Le monde a toujours besoin d’un trio de rock solide. C’est aussi ce que pensaient Kelly et Richard Jones (pas des frères) au début des années 1990. Avec le batteur Stuart Cable, ils ont créé un groupe portant le nom de tous leurs héros musicaux chez eux à Cwmaman – oui, c’est au Pays de Galles. The Tragic Love Company = The Tragically Hip + Mother Love Bone + Bad Company. Il aurait aussi pu s’appeler The Who Faces, car c’est le rock britannique qui les passionne et qui les résume le mieux. Après avoir changé leur nom en Stereophonics – en remerciant la marque du tourne-disque du père de Stuart – tout va très vite pour le trio. Leur premier album, « Word Gets Around » (1997), arrive d’emblée en 6e position dans les hit-parades britanniques. Le succès se maintient dans leur pays d’origine. Sur sept albums sortis, cinq ont atteint la première place des hit-parades.
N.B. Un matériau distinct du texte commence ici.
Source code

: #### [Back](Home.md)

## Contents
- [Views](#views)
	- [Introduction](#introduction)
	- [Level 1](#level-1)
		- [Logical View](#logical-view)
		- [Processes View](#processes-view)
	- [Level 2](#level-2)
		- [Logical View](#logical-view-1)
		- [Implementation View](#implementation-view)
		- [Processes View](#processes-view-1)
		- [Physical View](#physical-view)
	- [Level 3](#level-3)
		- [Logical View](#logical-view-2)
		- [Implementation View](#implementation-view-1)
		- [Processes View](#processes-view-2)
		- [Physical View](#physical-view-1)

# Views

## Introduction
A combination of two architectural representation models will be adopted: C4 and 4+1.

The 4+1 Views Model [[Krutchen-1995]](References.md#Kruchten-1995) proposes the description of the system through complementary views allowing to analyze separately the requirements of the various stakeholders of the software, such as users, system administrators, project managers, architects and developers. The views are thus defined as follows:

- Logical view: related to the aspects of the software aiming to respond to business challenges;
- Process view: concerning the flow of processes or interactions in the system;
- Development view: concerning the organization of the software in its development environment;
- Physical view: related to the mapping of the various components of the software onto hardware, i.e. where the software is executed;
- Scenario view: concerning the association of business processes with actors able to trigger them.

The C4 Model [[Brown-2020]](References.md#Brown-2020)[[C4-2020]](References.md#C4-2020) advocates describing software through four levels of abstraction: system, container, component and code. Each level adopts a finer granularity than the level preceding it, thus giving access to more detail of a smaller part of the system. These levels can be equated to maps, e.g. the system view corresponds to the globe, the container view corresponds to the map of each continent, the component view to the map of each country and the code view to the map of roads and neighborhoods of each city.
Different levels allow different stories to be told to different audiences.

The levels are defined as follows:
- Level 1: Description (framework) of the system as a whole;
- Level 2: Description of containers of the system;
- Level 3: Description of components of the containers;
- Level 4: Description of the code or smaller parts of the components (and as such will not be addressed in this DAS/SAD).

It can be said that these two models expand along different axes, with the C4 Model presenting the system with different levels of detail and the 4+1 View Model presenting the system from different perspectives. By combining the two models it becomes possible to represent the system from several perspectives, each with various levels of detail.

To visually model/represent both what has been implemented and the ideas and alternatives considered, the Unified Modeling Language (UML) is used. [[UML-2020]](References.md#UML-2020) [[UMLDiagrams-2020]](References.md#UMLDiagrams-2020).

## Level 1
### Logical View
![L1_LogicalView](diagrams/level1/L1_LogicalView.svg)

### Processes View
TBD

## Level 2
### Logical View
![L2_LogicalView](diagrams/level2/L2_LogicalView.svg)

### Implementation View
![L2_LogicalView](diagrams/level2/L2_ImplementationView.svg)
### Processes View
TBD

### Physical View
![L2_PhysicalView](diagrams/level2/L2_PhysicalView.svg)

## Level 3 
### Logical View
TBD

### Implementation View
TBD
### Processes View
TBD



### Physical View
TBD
En jouant énormément, ils ont pu planter leur drapeau dans un nombre croissant de pays. Ils bénéficient de l’appui d’une source miraculeuse et intarissable. Tous les deux ou trois ans, le groupe – désormais sans Stuart Cable et avec trois nouveaux membres – sort un tube mondial (pensez à « Have A Nice Day » ou « Dakota »). Le dernier est le plus beau.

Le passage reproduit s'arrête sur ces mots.